Despite the benefits of that ceramic insulation, the material is unfortunately brittle and can break off easily. That will typically happen due to a hard impact, typically from the pots or pans that accidentally come into contact with the ceramic.
When the insulation is broken, the electrode can’t produce the spark necessary to ignite the gas being sent to the burner. As a result, you’re left without any fire to cook with.
The solution: Broken insulation will render a spark electrode useless, as you’ve already seen. You can’t replace or restore that ceramic insulation, so the only solution here is to replace the affected spark electrode.
The silver lining here is that you only need to replace the affected spark electrodes and not all of them simultaneously.
Failed Spark Module
In the previous section, you read that the electrode delivers the spark that ignites the gas burner on your stove. You also read that there are multiple electrodes on a stove, one for each burner that it has.
Behind the scenes, there’s another component called the spark module. When you turn the knob to use one of the burners, the spark module is the part that delivers electricity to the electrode for that burner.
So, another possible reason your igniter isn’t clicking is that the spark module has failed and not necessarily the spark electrode.
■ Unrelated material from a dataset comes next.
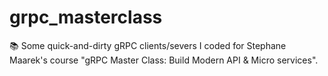 # grpc_masterclass
:books: Some quick-and-dirty gRPC clients/severs I coded for Stephane Maarek's course "gRPC Master Class: Build Modern API &amp; Micro services".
You’ll know that the spark module is to blame if you find that none of your electrodes is clicking.
Let’s be clear: if one electrode doesn’t click, but the others do, that means the electrode is to blame. But if none of them clicks, you’ll want to check the spark module instead.
The solution: Spark modules can fail without any apparent reason. Instead, old age and regular wear could be one reason why they fail. Alternatively, the module might have suffered an electrical fault, like a short circuit that damages its internal components.
Whatever the reason, a failed spark module will prevent any of your spark electrodes from clicking so you can get a flame to cook with.
Faulty Spark Module Switch
Suppose the spark electrode is in excellent condition, and so is the spark module. In that case, the lack of clicking at the burner is likely due to a faulty spark module switch instead.
The switch is what your stove knobs are connected to. Normally, turning the knob will trigger the spark module to send power to the electrodes, generating the sparks and clicking that you need to start cooking.
A failure in the switch will prevent that process from happening. The wiring that connects to it could also be to blame.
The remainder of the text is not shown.